La decisión de Sony de eliminar los juegos físicos a partir de 2028 sigue provocando reacciones dentro de la industria. Esta vez fue Mat Piscatella, analista de Circana, quien lanzó un mensaje que ha resonado entre miles de jugadores: por mucha lealtad que exista hacia una marca como PlayStation o Xbox, para las grandes corporaciones esa fidelidad no tiene un valor sentimental. “Puedes amar tu ecosistema favorito todo lo que quieras, pero esas empresas no te aman de vuelta. Para ellas solo eres un número en una hoja de cálculo”, afirmó.

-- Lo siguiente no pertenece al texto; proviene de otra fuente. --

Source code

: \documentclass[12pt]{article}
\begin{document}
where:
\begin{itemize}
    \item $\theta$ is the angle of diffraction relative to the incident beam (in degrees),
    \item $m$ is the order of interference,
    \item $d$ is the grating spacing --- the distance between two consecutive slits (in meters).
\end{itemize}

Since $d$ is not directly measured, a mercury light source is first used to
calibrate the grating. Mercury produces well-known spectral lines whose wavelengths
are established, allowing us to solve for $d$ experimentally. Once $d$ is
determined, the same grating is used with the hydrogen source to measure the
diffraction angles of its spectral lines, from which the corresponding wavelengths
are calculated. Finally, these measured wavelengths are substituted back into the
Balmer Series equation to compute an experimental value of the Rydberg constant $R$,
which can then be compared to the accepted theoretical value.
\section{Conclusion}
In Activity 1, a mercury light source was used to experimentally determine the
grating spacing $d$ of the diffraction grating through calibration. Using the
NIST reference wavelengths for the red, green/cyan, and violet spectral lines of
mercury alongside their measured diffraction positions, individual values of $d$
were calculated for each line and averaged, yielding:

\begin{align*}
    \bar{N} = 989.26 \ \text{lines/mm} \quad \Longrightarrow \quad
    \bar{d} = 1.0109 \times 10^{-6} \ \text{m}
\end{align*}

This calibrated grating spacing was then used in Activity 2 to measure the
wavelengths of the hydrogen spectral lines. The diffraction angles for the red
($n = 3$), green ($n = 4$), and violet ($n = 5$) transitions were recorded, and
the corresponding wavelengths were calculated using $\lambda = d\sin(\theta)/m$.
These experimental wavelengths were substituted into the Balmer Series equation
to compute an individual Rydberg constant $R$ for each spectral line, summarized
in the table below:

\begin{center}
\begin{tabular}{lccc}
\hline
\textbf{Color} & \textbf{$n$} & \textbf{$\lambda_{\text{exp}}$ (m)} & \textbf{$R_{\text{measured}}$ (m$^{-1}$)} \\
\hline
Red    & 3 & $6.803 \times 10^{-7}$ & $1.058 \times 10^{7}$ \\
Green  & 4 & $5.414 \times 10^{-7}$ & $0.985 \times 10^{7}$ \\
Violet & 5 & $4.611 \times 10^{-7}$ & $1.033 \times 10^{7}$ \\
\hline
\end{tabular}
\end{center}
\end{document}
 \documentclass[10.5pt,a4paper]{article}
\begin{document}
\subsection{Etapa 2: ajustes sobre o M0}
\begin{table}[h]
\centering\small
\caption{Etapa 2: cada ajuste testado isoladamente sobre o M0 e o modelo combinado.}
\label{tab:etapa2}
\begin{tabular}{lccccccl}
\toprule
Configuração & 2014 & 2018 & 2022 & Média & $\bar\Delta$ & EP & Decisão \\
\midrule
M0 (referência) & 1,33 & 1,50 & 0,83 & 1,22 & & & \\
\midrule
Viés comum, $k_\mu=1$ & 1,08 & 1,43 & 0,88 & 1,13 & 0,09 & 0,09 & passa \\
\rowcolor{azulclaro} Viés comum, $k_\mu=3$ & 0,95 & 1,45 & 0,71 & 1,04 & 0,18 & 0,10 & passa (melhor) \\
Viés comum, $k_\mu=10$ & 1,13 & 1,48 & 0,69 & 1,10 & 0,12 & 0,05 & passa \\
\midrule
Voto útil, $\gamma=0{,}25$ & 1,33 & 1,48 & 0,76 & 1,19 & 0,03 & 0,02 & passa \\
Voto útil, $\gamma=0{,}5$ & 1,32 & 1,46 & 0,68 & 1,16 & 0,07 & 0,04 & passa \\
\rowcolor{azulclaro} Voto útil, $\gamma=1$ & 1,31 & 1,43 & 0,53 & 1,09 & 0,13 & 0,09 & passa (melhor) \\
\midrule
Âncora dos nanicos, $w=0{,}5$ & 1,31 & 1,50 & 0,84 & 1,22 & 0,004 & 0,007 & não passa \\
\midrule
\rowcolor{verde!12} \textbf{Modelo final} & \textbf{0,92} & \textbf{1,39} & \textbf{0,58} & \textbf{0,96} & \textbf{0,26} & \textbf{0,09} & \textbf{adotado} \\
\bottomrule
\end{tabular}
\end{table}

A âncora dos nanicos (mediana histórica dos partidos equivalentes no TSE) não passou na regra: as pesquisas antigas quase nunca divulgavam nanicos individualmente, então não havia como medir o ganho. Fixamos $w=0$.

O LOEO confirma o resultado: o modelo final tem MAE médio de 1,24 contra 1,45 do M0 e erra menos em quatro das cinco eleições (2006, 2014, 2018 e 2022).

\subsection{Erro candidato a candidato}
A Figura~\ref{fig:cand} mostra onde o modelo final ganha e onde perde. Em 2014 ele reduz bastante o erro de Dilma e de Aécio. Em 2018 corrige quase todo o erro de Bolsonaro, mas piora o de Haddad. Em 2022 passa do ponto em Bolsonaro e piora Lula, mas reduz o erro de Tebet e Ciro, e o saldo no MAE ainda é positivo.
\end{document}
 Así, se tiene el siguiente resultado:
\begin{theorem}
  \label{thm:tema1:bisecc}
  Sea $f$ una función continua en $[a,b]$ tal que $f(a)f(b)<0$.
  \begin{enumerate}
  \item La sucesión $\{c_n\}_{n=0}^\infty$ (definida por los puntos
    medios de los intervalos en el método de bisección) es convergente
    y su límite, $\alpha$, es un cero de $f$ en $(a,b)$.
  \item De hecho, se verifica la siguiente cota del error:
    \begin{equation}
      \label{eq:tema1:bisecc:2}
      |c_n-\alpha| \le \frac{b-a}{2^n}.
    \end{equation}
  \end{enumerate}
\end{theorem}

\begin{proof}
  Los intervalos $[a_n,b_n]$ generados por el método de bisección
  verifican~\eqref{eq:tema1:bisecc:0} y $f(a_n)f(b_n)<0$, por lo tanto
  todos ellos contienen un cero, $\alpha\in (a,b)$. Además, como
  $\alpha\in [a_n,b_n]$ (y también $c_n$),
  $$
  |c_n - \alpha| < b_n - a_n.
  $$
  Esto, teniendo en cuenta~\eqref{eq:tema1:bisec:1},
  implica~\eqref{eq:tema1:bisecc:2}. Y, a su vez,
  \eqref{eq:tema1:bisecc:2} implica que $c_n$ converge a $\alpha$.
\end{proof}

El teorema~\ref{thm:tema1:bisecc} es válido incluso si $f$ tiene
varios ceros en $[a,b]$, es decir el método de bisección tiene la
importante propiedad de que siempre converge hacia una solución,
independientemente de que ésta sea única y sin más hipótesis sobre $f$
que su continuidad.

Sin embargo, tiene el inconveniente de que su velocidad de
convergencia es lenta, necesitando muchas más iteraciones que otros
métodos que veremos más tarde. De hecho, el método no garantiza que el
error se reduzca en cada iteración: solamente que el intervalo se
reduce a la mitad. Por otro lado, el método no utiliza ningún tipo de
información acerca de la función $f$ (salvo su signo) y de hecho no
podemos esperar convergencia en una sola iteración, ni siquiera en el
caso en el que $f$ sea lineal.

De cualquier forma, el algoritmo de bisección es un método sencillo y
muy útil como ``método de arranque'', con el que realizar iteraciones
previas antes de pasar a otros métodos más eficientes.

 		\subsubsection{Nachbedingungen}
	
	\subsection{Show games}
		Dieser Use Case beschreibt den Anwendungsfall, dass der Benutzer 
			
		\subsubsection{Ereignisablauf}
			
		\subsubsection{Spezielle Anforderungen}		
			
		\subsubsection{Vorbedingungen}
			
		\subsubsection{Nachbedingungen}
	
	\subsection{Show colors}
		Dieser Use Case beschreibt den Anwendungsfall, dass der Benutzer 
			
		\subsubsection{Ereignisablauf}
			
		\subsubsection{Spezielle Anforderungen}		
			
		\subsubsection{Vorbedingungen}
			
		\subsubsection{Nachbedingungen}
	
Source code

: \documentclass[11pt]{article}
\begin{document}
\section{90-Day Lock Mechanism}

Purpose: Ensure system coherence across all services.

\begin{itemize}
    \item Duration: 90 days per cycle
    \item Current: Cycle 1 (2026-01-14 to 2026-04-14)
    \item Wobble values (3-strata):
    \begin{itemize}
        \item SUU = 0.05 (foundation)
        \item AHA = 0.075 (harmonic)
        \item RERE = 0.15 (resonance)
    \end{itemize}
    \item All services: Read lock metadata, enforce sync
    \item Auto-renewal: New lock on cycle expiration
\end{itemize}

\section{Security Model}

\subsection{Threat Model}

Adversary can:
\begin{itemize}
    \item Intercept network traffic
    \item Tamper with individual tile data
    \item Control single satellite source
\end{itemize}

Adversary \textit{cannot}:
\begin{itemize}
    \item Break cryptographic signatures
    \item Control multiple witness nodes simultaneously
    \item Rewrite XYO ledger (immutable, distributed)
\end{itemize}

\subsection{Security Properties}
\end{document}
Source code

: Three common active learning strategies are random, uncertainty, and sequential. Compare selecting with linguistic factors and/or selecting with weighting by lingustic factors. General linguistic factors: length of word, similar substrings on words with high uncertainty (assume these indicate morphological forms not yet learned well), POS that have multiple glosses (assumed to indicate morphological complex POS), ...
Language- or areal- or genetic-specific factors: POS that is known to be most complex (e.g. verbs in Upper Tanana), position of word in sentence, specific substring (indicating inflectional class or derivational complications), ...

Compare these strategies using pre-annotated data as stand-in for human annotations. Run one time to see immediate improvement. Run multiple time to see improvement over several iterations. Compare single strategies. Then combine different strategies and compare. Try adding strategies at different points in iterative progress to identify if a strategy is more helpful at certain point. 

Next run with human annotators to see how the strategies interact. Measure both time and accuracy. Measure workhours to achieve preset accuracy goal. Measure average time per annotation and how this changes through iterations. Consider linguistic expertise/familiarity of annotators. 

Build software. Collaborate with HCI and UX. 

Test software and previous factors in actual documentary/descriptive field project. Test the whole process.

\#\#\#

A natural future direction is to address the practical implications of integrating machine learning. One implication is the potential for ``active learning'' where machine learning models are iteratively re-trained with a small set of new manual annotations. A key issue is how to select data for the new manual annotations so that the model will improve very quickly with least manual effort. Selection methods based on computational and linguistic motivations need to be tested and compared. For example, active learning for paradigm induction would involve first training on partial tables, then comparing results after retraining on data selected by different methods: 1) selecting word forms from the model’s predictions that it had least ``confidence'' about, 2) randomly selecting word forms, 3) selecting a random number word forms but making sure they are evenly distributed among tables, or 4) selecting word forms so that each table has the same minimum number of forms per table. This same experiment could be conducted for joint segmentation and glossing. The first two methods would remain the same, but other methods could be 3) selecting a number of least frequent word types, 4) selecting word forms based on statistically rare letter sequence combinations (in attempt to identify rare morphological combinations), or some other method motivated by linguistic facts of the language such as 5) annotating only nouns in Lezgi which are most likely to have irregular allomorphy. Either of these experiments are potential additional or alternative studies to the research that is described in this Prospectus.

Sus declaraciones llegan en un momento en el que más de 225.000 personas han firmado una petición para que Sony reconsidere el abandono del formato físico. Sin embargo, otros especialistas como Serkan Toto, de Kantan Games, consideran que la compañía no cambiará de opinión porque el modelo digital resulta demasiado rentable. Al vender un juego propio en formato digital, Sony conserva prácticamente el 100% de los ingresos, mientras que con una copia física debe repartir parte de las ganancias entre distribuidores, comercios y costos de fabricación. Para la empresa, el negocio simplemente es demasiado atractivo como para mirar atrás.
Lo más preocupante es que esta filosofía podría terminar extendiéndose a toda la industria. Aunque Microsoft todavía no ha confirmado un movimiento similar para la próxima Xbox, cada vez son más los analistas que creen que el futuro de las consolas será completamente digital. Si eso ocurre, los jugadores perderán el mercado de segunda mano, la posibilidad de prestar o conservar sus juegos y dependerán por completo de las condiciones impuestas por una única tienda digital. La pregunta ya no parece ser si el formato físico desaparecerá, sino cuánto tiempo tardarán las demás compañías en seguir el mismo camino que Sony.